● **Dataset entries**
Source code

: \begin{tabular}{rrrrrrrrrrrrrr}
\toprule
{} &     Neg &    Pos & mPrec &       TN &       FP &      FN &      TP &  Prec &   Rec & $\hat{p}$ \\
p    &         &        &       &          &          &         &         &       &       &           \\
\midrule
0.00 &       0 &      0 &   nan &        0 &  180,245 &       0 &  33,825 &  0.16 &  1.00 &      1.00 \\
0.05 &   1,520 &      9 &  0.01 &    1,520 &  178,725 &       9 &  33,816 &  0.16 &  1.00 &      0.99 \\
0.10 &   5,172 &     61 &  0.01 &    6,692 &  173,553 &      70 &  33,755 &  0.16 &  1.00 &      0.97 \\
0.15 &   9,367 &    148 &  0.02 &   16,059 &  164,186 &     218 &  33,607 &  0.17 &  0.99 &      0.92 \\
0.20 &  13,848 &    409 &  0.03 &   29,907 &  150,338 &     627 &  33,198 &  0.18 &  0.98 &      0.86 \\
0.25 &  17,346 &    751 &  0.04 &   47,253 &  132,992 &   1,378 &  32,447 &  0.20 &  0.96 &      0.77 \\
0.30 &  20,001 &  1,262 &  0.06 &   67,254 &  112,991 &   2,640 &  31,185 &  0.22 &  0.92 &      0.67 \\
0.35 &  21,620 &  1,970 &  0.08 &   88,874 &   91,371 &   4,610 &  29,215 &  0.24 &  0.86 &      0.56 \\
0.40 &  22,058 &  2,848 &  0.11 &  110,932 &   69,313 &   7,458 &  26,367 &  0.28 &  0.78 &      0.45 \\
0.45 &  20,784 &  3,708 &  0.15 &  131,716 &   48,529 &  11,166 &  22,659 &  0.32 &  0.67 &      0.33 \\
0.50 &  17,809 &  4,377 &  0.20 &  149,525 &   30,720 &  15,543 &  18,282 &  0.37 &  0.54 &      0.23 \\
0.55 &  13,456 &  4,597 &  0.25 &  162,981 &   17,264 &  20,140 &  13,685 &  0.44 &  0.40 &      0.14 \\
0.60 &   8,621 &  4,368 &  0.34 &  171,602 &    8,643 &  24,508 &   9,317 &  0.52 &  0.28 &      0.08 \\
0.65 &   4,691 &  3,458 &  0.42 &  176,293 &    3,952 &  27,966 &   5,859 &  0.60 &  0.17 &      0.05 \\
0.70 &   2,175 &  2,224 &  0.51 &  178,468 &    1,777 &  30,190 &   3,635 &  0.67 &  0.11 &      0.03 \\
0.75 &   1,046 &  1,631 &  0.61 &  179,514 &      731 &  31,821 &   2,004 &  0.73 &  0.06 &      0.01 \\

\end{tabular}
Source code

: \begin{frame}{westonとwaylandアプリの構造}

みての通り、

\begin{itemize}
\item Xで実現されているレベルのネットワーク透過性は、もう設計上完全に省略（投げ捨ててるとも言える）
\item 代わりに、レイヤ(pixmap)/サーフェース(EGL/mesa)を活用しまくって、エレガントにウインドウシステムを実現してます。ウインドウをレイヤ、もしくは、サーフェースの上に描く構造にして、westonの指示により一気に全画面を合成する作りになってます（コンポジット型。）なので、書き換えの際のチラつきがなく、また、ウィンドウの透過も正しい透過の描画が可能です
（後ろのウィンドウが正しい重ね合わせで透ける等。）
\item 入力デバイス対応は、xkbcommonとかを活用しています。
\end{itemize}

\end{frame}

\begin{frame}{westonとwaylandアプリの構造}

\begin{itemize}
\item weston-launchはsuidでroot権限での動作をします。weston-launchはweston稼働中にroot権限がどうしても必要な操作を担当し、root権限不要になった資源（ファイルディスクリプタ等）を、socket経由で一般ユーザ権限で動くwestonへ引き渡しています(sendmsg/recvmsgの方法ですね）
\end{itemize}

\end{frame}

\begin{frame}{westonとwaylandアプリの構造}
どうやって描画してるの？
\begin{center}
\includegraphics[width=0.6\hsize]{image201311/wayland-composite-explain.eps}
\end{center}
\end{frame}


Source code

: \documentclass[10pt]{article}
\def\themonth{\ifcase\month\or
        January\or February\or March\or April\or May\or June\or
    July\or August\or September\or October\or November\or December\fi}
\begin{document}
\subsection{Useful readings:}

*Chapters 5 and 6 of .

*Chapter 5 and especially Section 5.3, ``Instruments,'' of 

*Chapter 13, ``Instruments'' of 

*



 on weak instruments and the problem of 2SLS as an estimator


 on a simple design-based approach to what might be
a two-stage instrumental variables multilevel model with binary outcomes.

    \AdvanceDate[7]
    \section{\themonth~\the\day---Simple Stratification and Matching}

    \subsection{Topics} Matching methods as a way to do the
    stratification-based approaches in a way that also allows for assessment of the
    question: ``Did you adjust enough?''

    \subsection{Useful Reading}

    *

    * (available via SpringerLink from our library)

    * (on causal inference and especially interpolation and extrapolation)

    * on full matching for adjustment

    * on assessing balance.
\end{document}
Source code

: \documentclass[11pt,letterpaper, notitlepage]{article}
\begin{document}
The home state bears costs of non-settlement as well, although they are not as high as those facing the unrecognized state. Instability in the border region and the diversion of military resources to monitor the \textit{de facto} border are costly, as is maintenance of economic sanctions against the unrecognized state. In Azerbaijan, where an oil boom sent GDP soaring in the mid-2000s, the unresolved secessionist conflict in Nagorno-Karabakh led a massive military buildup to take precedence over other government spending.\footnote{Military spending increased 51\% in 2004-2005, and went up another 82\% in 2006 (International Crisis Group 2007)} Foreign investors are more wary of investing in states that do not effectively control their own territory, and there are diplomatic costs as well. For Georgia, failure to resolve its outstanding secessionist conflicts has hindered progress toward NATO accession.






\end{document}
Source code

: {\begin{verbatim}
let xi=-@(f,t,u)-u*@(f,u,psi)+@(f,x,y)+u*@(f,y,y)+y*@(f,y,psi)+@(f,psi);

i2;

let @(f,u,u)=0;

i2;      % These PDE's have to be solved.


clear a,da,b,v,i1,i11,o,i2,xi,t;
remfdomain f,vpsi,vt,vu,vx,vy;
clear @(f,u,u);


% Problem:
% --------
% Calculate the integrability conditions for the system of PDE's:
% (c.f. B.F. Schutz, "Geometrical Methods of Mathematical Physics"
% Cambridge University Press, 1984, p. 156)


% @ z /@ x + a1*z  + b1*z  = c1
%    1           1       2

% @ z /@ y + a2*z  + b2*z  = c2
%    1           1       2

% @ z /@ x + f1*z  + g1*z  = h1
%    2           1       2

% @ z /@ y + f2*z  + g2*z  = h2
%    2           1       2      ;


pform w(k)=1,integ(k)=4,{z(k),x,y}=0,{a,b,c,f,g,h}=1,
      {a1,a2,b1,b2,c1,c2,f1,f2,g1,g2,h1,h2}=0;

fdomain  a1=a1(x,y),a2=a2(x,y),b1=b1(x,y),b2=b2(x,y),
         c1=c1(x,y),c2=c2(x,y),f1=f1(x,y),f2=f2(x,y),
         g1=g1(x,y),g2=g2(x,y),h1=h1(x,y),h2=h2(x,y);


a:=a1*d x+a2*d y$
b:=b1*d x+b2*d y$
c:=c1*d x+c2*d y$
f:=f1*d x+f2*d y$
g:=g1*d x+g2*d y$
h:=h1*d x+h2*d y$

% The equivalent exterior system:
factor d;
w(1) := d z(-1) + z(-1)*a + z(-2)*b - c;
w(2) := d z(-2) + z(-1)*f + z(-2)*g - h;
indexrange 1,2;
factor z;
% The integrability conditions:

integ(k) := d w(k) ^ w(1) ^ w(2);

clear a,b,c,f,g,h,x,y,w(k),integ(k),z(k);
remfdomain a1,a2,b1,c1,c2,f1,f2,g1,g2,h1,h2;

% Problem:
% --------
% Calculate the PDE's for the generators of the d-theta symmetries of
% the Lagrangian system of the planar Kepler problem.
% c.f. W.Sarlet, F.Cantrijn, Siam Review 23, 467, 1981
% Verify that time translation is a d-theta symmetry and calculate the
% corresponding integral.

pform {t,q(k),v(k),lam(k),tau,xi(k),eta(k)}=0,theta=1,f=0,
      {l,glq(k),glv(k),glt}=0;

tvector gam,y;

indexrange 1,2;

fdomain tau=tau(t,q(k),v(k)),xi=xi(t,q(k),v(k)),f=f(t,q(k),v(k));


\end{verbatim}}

● **Action item**
Each line above that has the word "article" must be copied.

● **Task response**
: \documentclass[10pt]{article}
: \documentclass[11pt,letterpaper, notitlepage]{article}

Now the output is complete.